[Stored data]

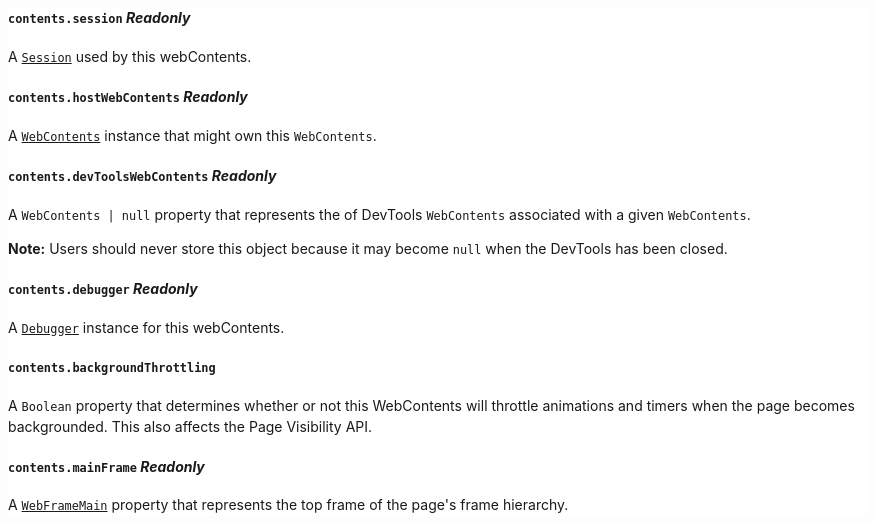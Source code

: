 #### `contents.session` _Readonly_

A [`Session`](session.md) used by this webContents.

#### `contents.hostWebContents` _Readonly_

A [`WebContents`](web-contents.md) instance that might own this `WebContents`.

#### `contents.devToolsWebContents` _Readonly_

A `WebContents | null` property that represents the of DevTools `WebContents` associated with a given `WebContents`.

**Note:** Users should never store this object because it may become `null` when the DevTools has been closed.

#### `contents.debugger` _Readonly_

A [`Debugger`](debugger.md) instance for this webContents.

#### `contents.backgroundThrottling`

A `Boolean` property that determines whether or not this WebContents will throttle animations and timers when the page becomes backgrounded. This also affects the Page Visibility API.

#### `contents.mainFrame` _Readonly_

A [`WebFrameMain`](web-frame-main.md) property that represents the top frame of the page's frame hierarchy.

[keyboardevent]: https://developer.mozilla.org/en-US/docs/Web/API/KeyboardEvent

[keyboardevent]: https://developer.mozilla.org/en-US/docs/Web/API/KeyboardEvent

[keyboardevent]: https://developer.mozilla.org/en-US/docs/Web/API/KeyboardEvent

[keyboardevent]: https://developer.mozilla.org/en-US/docs/Web/API/KeyboardEvent

[keyboardevent]: https://developer.mozilla.org/en-US/docs/Web/API/KeyboardEvent

[keyboardevent]: https://developer.mozilla.org/en-US/docs/Web/API/KeyboardEvent

[keyboardevent]: https://developer.mozilla.org/en-US/docs/Web/API/KeyboardEvent

[keyboardevent]: https://developer.mozilla.org/en-US/docs/Web/API/KeyboardEvent
[event-emitter]: https://nodejs.org/api/events.html#events_class_eventemitter
[SCA]: https://developer.mozilla.org/en-US/docs/Web/API/Web_Workers_API/Structured_clone_algorithm
[`postMessage`]: https://developer.mozilla.org/en-US/docs/Web/API/Window/postMessage
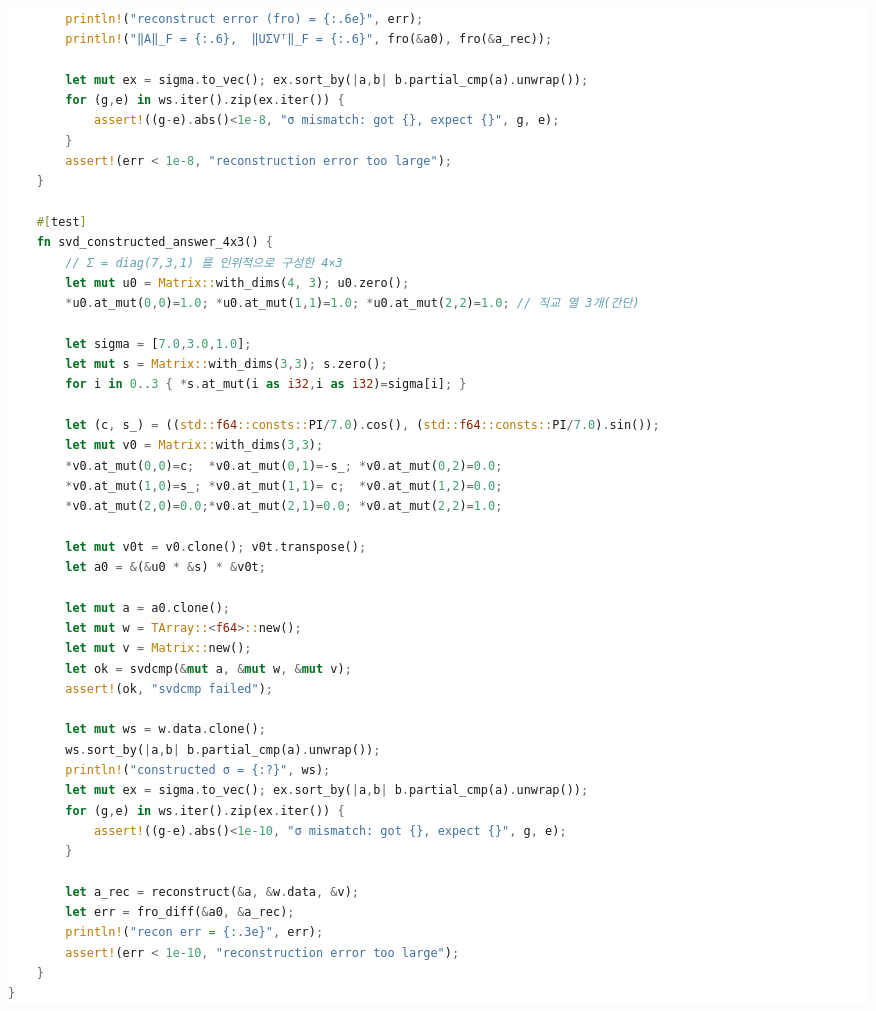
 ```rust
        println!("reconstruct error (fro) = {:.6e}", err);
        println!("‖A‖_F = {:.6},  ‖UΣVᵀ‖_F = {:.6}", fro(&a0), fro(&a_rec));

        let mut ex = sigma.to_vec(); ex.sort_by(|a,b| b.partial_cmp(a).unwrap());
        for (g,e) in ws.iter().zip(ex.iter()) {
            assert!((g-e).abs()<1e-8, "σ mismatch: got {}, expect {}", g, e);
        }
        assert!(err < 1e-8, "reconstruction error too large");
    }

    #[test]
    fn svd_constructed_answer_4x3() {
        // Σ = diag(7,3,1) 를 인위적으로 구성한 4×3
        let mut u0 = Matrix::with_dims(4, 3); u0.zero();
        *u0.at_mut(0,0)=1.0; *u0.at_mut(1,1)=1.0; *u0.at_mut(2,2)=1.0; // 직교 열 3개(간단)

        let sigma = [7.0,3.0,1.0];
        let mut s = Matrix::with_dims(3,3); s.zero();
        for i in 0..3 { *s.at_mut(i as i32,i as i32)=sigma[i]; }

        let (c, s_) = ((std::f64::consts::PI/7.0).cos(), (std::f64::consts::PI/7.0).sin());
        let mut v0 = Matrix::with_dims(3,3);
        *v0.at_mut(0,0)=c;  *v0.at_mut(0,1)=-s_; *v0.at_mut(0,2)=0.0;
        *v0.at_mut(1,0)=s_; *v0.at_mut(1,1)= c;  *v0.at_mut(1,2)=0.0;
        *v0.at_mut(2,0)=0.0;*v0.at_mut(2,1)=0.0; *v0.at_mut(2,2)=1.0;

        let mut v0t = v0.clone(); v0t.transpose();
        let a0 = &(&u0 * &s) * &v0t;

        let mut a = a0.clone();
        let mut w = TArray::<f64>::new();
        let mut v = Matrix::new();
        let ok = svdcmp(&mut a, &mut w, &mut v);
        assert!(ok, "svdcmp failed");

        let mut ws = w.data.clone();
        ws.sort_by(|a,b| b.partial_cmp(a).unwrap());
        println!("constructed σ = {:?}", ws);
        let mut ex = sigma.to_vec(); ex.sort_by(|a,b| b.partial_cmp(a).unwrap());
        for (g,e) in ws.iter().zip(ex.iter()) {
            assert!((g-e).abs()<1e-10, "σ mismatch: got {}, expect {}", g, e);
        }

        let a_rec = reconstruct(&a, &w.data, &v);
        let err = fro_diff(&a0, &a_rec);
        println!("recon err = {:.3e}", err);
        assert!(err < 1e-10, "reconstruction error too large");
    }
}
```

**What the task requires**
Whenever the word "mismatch" occurs in a line above, copy that line.

**Written answer**
            assert!((g-e).abs()<1e-8, "σ mismatch: got {}, expect {}", g, e);
            assert!((g-e).abs()<1e-10, "σ mismatch: got {}, expect {}", g, e);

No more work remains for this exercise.